Each line of the data holding "services" should be found and copied.

Items from a data source
----------
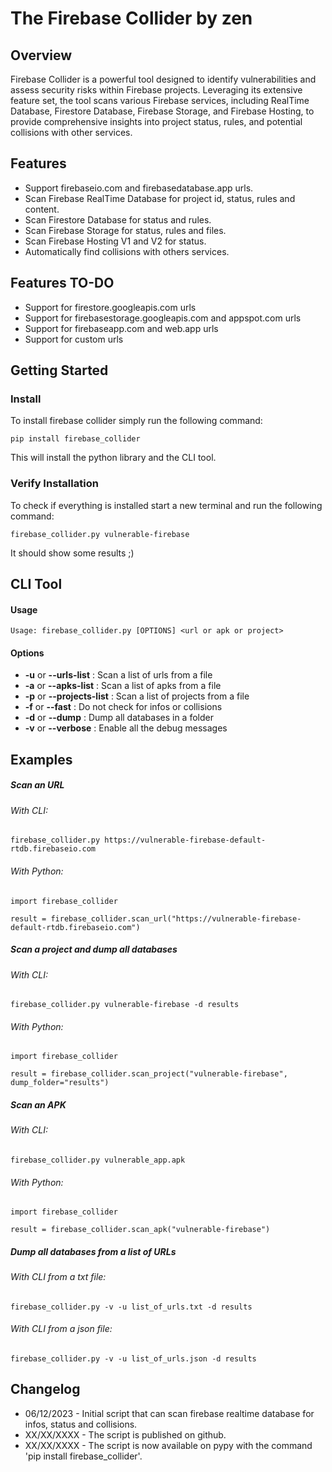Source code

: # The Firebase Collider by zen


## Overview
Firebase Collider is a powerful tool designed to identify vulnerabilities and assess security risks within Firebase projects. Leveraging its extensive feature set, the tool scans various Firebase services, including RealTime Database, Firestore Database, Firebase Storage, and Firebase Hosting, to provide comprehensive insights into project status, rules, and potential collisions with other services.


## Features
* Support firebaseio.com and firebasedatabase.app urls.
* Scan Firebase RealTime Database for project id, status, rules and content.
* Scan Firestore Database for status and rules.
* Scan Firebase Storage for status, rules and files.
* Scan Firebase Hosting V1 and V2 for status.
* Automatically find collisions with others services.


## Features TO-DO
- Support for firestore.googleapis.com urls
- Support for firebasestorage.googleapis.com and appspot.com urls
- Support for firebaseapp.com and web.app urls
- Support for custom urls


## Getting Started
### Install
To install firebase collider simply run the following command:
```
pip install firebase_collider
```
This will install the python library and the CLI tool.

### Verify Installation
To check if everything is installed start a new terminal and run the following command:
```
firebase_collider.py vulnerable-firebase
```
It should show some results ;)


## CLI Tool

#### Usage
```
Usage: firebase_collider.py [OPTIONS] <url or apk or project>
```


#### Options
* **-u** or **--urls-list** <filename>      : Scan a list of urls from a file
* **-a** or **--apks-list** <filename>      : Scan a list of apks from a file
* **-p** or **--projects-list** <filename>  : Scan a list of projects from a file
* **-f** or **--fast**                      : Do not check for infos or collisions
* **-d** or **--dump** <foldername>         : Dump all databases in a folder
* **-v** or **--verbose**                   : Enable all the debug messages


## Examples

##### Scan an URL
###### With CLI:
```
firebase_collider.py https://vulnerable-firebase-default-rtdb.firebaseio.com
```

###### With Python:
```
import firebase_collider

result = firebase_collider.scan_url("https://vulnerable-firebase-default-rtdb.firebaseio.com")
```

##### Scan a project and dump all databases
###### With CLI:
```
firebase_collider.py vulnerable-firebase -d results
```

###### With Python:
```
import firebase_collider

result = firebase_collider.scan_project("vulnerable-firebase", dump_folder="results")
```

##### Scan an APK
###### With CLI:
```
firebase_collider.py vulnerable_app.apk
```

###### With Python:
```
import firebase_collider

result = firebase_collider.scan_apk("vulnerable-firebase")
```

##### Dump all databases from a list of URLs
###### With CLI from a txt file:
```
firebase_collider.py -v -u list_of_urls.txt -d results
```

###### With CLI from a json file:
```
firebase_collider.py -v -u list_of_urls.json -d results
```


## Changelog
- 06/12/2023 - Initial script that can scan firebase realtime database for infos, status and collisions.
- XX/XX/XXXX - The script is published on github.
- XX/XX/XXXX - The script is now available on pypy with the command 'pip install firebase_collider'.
----------
Output below
Firebase Collider is a powerful tool designed to identify vulnerabilities and assess security risks within Firebase projects. Leveraging its extensive feature set, the tool scans various Firebase services, including RealTime Database, Firestore Database, Firebase Storage, and Firebase Hosting, to provide comprehensive insights into project status, rules, and potential collisions with other services.
* Automatically find collisions with others services.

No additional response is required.